Hi Pam. Your story hurt me as I was reading it. I too get told I sounbd flustered (even when not on the phone) and I HATE it. I hate it because I’m not necessarily flustered at all, just stuttering, which might make me feel like talking fast – but I hate it when people attribute psychological states to me because of the way my speech sounhds. Would you have wanted your friend to say “she wasn’t flustered, she stutters and that’s just how she talks sometimes”? I think that’s what I would have wanted.
I don’t blame you for stil thinking about it at all. Would you want to talk to your friend about it or is it not that kind of relationship?
I’m so with you on this one!


Hi Pam. Sorry if you get this twice. I am with you on this. Having people attribute psychological states because of the way you talk is somehow so hurtful. I HATE it when people say I sound flustered, when in fact I am stuttering. I guess it’s about not feeling heard – like someone minimising an experience you had. Would you have wanted your friend to say “she wasn’t flustered – she stutters and that’s how she talks sometimes”? I would have wanted that I think.

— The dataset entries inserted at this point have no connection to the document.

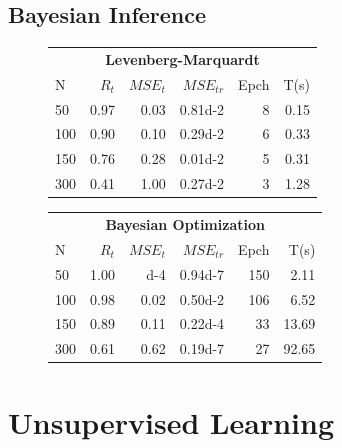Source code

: \documentclass[a4paper, 10pt]{article}
\begin{document}
\subsection{Bayesian Inference}
  \begin{figure}[h]
    \centering
    \hfill
    \begin{tabular}{@{}lrrrrr@{}}
      \toprule
      \multicolumn{6}{c}{\textbf{Levenberg-Marquardt}} \\
      N  &   $R_t$  &  $MSE_t$ &  $MSE_{tr}$ & Epch  & T(s)\\
      \midrule
      50   &   0.97    &   0.03    &  \num{0.81d-2}  &  8   &  0.15  \\
      100  &   0.90    &   0.10    &  \num{0.29d-2}  &  6   &  0.33  \\
      150  &   0.76    &   0.28    &  \num{0.01d-2}  &  5   &  0.31  \\
      300  &   0.41    &   1.00    &  \num{0.27d-2}  &  3   &  1.28  \\
      \bottomrule
    \end{tabular} 
    \hfill
    \begin{tabular}{@{}lrrrrr@{}}
      \toprule
      \multicolumn{6}{c}{\textbf{Bayesian Optimization}} \\
      N  &   $R_t$  &  $MSE_t$ & $MSE_{tr}$  & Epch  & T(s)\\
      \midrule
      50   &   1.00    &   \num{d-4}  &  \num{0.94d-7}   & 150   &    2.11  \\
      100  &   0.98    &   0.02       &  \num{0.50d-2}   & 106   &    6.52  \\
      150  &   0.89    &   0.11       &  \num{0.22d-4}   &  33   &   13.69  \\
      300  &   0.61    &   0.62       &  \num{0.19d-7}   &  27   &   92.65  \\
      \bottomrule
    \end{tabular}  \hfill\mbox{}
    \caption{}
    \label{fig:bayes}
  \end{figure}

  





\newpage
\section{Unsupervised Learning}
\end{document}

January 12, 2010 at 10:33 AM
Oh yes Pam, I get that all the time. Some even commented that I do not sound like someone who knows what they are saying. I even had a few encounters when asked whats my name when I answer the phone, if I do not know my own name. I stutter on Annetta and often had thoughts of changing it to a name that I can pronounce.
People who dont stutter just wont get it without being told and even if they are told, it will still be hard for them to understand.
January 12, 2010 at 11:22 AM
Annetta,
I get the same thing when I am asked my last name and I block very hard. They ask I guess trying to be funny, what did you forget your name? And man that hurts, even though I try to pretend that it doesn’t affect me.